- [RECORDS FOR THE TASK]
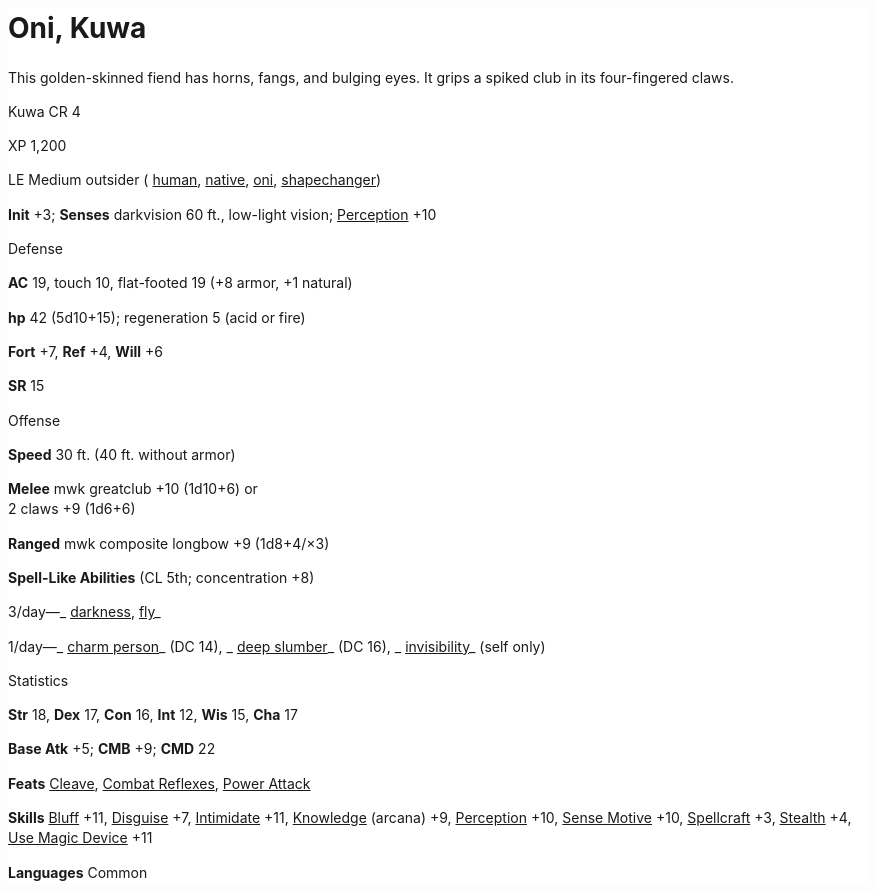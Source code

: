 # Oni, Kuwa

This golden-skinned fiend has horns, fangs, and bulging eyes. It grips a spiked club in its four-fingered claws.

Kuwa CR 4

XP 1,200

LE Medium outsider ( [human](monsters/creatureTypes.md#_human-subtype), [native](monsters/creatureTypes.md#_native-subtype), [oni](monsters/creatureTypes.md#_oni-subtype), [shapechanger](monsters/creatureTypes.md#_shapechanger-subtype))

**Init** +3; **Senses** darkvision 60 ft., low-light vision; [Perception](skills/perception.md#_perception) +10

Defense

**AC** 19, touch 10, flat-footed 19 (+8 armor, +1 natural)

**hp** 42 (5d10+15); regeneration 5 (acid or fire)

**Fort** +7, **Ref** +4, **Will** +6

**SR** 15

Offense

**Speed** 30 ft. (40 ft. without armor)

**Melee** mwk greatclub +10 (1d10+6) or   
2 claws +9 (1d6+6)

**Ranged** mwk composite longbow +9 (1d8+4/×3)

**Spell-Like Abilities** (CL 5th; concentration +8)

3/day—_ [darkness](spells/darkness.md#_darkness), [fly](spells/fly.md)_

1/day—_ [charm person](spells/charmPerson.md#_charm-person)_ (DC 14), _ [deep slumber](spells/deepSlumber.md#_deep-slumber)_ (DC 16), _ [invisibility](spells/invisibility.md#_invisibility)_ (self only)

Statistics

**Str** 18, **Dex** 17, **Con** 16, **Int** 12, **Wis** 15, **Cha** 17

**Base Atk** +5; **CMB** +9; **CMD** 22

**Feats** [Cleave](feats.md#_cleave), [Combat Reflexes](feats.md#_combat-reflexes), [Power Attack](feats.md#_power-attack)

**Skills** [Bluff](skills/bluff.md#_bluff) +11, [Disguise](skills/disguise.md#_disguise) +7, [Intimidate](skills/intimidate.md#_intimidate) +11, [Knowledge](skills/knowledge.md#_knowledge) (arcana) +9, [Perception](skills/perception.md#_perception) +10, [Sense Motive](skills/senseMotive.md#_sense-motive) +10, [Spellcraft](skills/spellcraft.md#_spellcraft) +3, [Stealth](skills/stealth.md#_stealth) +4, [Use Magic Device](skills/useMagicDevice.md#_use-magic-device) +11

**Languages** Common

- [REQUIRED ACTION] Scan the data above for the word "claws" and report every line where it is found.

- [WRITTEN RESPONSE]
This golden-skinned fiend has horns, fangs, and bulging eyes. It grips a spiked club in its four-fingered claws.
2 claws +9 (1d6+6)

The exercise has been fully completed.